The recent push to get her to relinquish her seat on Judiciary had a special urgency. When Mundt, Johnson, and Kirk had their long absences, the Senate had clear-cut majorities, as well as norms dictating that senators would not exploit absences for political gain. Those norms no longer apply—and the Senate has a 51–49 split. Without Feinstein, the Judiciary Committee has an even number of Democrats and Republicans, and if the Republicans all refuse to vote on a confirmation for a judge, the nomination can be either stymied or forced to go through additional hoops. And that is just what Republicans have done during Feinstein’s absence for multiple judicial nominations.

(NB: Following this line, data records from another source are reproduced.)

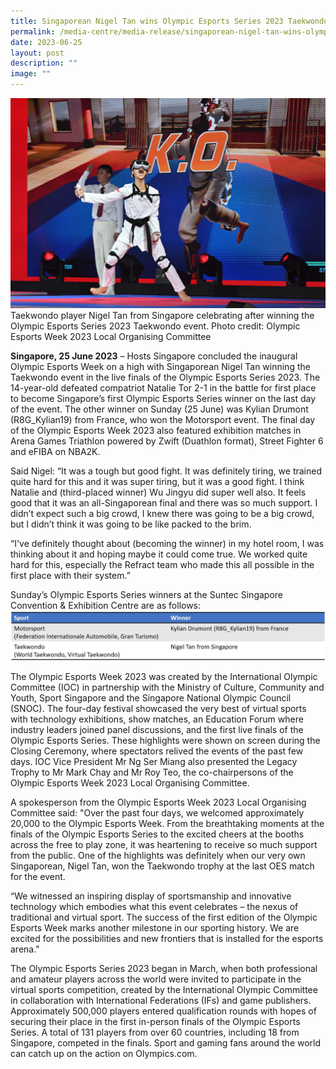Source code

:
 ```yaml
---
title: Singaporean Nigel Tan wins Olympic Esports Series 2023 Taekwondo event
permalink: /media-centre/media-release/singaporean-nigel-tan-wins-olympic-esports-series-2023-taekwondo-event/
date: 2023-06-25
layout: post
description: ""
image: ""
---
```

![oes-taekwondo-finals](/images/Media%20Centre/Media%20Release/2023/June/OEW%202023/25%20june%20oew%202023%20taekwondo%20finals.JPG)
Taekwondo player Nigel Tan from Singapore celebrating after winning the Olympic Esports Series 2023 Taekwondo event. Photo credit: Olympic Esports Week 2023 Local Organising Committee

**Singapore, 25 June 2023** – Hosts Singapore concluded the inaugural Olympic Esports Week on a high with Singaporean Nigel Tan winning the Taekwondo event in the live finals of the Olympic Esports Series 2023. The 14-year-old defeated compatriot Natalie Tor 2-1 in the battle for first place to become Singapore’s first Olympic Esports Series winner on the last day of the event. The other winner on Sunday (25 June) was Kylian Drumont (R8G_Kylian19) from France, who won the Motorsport event. The final day of the Olympic Esports Week 2023 also featured exhibition matches in Arena Games Triathlon powered by Zwift (Duathlon format), Street Fighter 6 and eFIBA on NBA2K. 

Said Nigel: “It was a tough but good fight. It was definitely tiring, we trained quite hard for this and it was super tiring, but it was a good fight. I think Natalie and (third-placed winner) Wu Jingyu did super well also. It feels good that it was an all-Singaporean final and there was so much support. I didn’t expect such a big crowd, I knew there was going to be a big crowd, but I didn’t think it was going to be like packed to the brim. 

“I've definitely thought about (becoming the winner) in my hotel room, I was thinking about it and hoping maybe it could come true. We worked quite hard for this, especially the Refract team who made this all possible in the first place with their system.”

Sunday’s Olympic Esports Series winners at the Suntec Singapore Convention & Exhibition Centre are as follows:
![25-june-oes-finals](/images/Media%20Centre/Media%20Release/2023/June/OEW%202023/25%20june%20oes%20finals.jpg)

The Olympic Esports Week 2023 was created by the International Olympic Committee (IOC) in partnership with the Ministry of Culture, Community and Youth, Sport Singapore and the Singapore National Olympic Council (SNOC). The four-day festival showcased the very best of virtual sports with technology exhibitions, show matches, an Education Forum where industry leaders joined panel discussions, and the first live finals of the Olympic Esports Series. These highlights were shown on screen during the Closing Ceremony, where spectators relived the events of the past few days. IOC Vice President Mr Ng Ser Miang also presented the Legacy Trophy to Mr Mark Chay and Mr Roy Teo, the co-chairpersons of the Olympic Esports Week 2023 Local Organising Committee. 

A spokesperson from the Olympic Esports Week 2023 Local Organising Committee said: "Over the past four days, we welcomed approximately 20,000 to the Olympic Esports Week. From the breathtaking moments at the finals of the Olympic Esports Series to the excited cheers at the booths across the free to play zone, it was heartening to receive so much support from the public. One of the highlights was definitely when our very own Singaporean, Nigel Tan, won the Taekwondo trophy at the last OES match for the event. 

“We witnessed an inspiring display of sportsmanship and innovative technology which embodies what this event celebrates – the nexus of traditional and virtual sport. The success of the first edition of the Olympic Esports Week marks another milestone in our sporting history. We are excited for the possibilities and new frontiers that is installed for the esports arena."

The Olympic Esports Series 2023 began in March, when both professional and amateur players across the world were invited to participate in the virtual sports competition, created by the International Olympic Committee in collaboration with International Federations (IFs) and game publishers. Approximately 500,000 players entered qualification rounds with hopes of securing their place in the first in-person finals of the Olympic Esports Series. A total of 131 players from over 60 countries, including 18 from Singapore, competed in the finals. Sport and gaming fans around the world can catch up on the action on Olympics.com.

This kind of problem will no doubt reemerge. It is time for the Senate to do something to minimize the problem, to make sure there is continuity in representation and no possibility of gaps for weeks, months, or years when a senator is unable to vote or take part in proceedings. First, the body should take up a constitutional amendment allowing for emergency interim replacements when senators (and House members as well) cannot serve for lengthy periods of time. Ideally, the incapacitated senators could themselves indicate the need for a replacement, and designate an individual to serve during the absence; if they are unable to do so, the decision should be made upon a vote of two-thirds of the members of the senator’s party caucus. The replacement would serve only until the senator was ready to return to duty.

Second, the Senate should implement a rule that it inexplicably failed to do during the height of the pandemic, and provide for a form of remote voting in committee and on the Senate floor when individual senators cannot be there in person for reasons of health or disasters, whether natural or from terrorist attacks. It can be via proxy voting, as the House did, or through another mechanism, and it should include appropriate safeguards against abuse—for example, using remote voting just for convenience—but it is a needed safeguard to make sure the Senate has full and adequate representation.

There is no obvious answer when an octogenarian or nonagenarian, elected by the voters of a state, insists on serving even when they are not capable of doing so adequately. But we can avoid most of the problems that occur with lengthy absences from the Senate. It would be a fitting tribute to the long and distinguished career of Dianne Feinstein if the Senate finally acted to resolve these issues.